Table of Contents

Class InverseProblemOptions<T>

Namespace
AiDotNet.PhysicsInformed.Interfaces
Assembly
AiDotNet.dll

Configuration options for inverse problem PINN training.

public class InverseProblemOptions<T>

Type Parameters

T

The numeric type.

Inheritance
InverseProblemOptions<T>
Inherited Members

Properties

DataWeight

Weight for the observation data loss relative to physics loss.

public T? DataWeight { get; set; }

Property Value

T

Remarks

Higher weight: Trust observations more Lower weight: Trust physics more For noisy data, use lower weight

EstimateUncertainty

Whether to estimate parameter uncertainty.

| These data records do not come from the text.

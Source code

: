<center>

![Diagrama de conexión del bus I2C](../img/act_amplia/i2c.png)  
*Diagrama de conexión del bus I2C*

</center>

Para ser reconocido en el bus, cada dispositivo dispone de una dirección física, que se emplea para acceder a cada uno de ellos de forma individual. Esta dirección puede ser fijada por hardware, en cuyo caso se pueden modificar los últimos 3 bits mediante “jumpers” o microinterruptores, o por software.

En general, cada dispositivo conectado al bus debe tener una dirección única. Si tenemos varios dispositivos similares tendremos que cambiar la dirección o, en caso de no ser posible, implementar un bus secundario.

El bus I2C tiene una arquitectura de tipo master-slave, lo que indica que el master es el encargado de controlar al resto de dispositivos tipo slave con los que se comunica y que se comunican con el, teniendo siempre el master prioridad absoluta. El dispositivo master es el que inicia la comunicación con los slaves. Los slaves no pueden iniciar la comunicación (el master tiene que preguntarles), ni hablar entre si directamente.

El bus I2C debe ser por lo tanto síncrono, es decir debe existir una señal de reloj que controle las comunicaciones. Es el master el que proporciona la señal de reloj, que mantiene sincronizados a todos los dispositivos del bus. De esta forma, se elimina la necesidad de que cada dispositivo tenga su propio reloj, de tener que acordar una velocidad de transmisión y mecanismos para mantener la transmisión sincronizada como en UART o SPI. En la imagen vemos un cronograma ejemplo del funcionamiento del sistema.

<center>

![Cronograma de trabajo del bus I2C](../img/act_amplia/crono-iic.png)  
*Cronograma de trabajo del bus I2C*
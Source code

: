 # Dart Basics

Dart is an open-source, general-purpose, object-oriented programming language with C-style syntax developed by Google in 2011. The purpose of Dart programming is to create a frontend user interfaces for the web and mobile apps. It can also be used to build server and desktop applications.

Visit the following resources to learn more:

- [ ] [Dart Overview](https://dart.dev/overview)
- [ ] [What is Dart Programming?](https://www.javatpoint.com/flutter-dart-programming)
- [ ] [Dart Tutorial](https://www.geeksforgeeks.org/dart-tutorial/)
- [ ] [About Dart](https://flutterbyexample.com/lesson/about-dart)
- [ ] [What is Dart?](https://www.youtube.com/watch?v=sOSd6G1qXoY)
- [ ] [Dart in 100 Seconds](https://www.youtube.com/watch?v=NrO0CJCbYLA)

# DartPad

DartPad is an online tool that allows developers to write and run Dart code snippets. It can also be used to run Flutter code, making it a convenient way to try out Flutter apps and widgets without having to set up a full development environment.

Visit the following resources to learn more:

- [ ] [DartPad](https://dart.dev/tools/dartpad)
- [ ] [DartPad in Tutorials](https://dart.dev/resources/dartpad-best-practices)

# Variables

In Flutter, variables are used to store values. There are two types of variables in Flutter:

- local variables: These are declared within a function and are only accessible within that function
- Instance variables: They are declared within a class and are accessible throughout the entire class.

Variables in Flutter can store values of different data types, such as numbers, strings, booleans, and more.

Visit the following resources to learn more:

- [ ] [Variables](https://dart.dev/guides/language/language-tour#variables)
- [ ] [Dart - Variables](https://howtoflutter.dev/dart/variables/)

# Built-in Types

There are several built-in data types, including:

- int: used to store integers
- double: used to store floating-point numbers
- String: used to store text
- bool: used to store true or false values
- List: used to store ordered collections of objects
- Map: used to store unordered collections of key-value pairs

public bool EstimateUncertainty { get; set; }

Property Value

bool

LogParameterHistory

Whether to log parameter estimates during training.

public bool LogParameterHistory { get; set; }

Property Value

bool

ParameterLearningRate

Learning rate for the unknown parameters (if separate rates are used).

public double ParameterLearningRate { get; set; }

Property Value

double

PriorMeans

Prior means for Bayesian regularization.

public T[]? PriorMeans { get; set; }

Property Value

T[]

PriorStandardDeviations

Prior standard deviations for Bayesian regularization.

public T[]? PriorStandardDeviations { get; set; }

Property Value

T[]

Regularization

The type of regularization to apply.

public InverseProblemRegularization Regularization { get; set; }

Property Value

InverseProblemRegularization

RegularizationStrength

Regularization strength (λ in the formulas above).

public T? RegularizationStrength { get; set; }

Property Value

T

Remarks

Too small: Solution may be unstable (overfitting to noise) Too large: Parameters biased toward prior/regularization Rule of thumb: Start with λ ≈ noise_level² / signal_level²

UncertaintySamples

Number of samples for uncertainty estimation (if enabled).

public int UncertaintySamples { get; set; }

Property Value

int

UseSeparateLearningRates

Whether to use separate learning rates for solution and parameters.

public bool UseSeparateLearningRates { get; set; }

Property Value

bool

Remarks

Parameters often need different learning rates than the neural network. Typically, parameters need smaller learning rates for stability.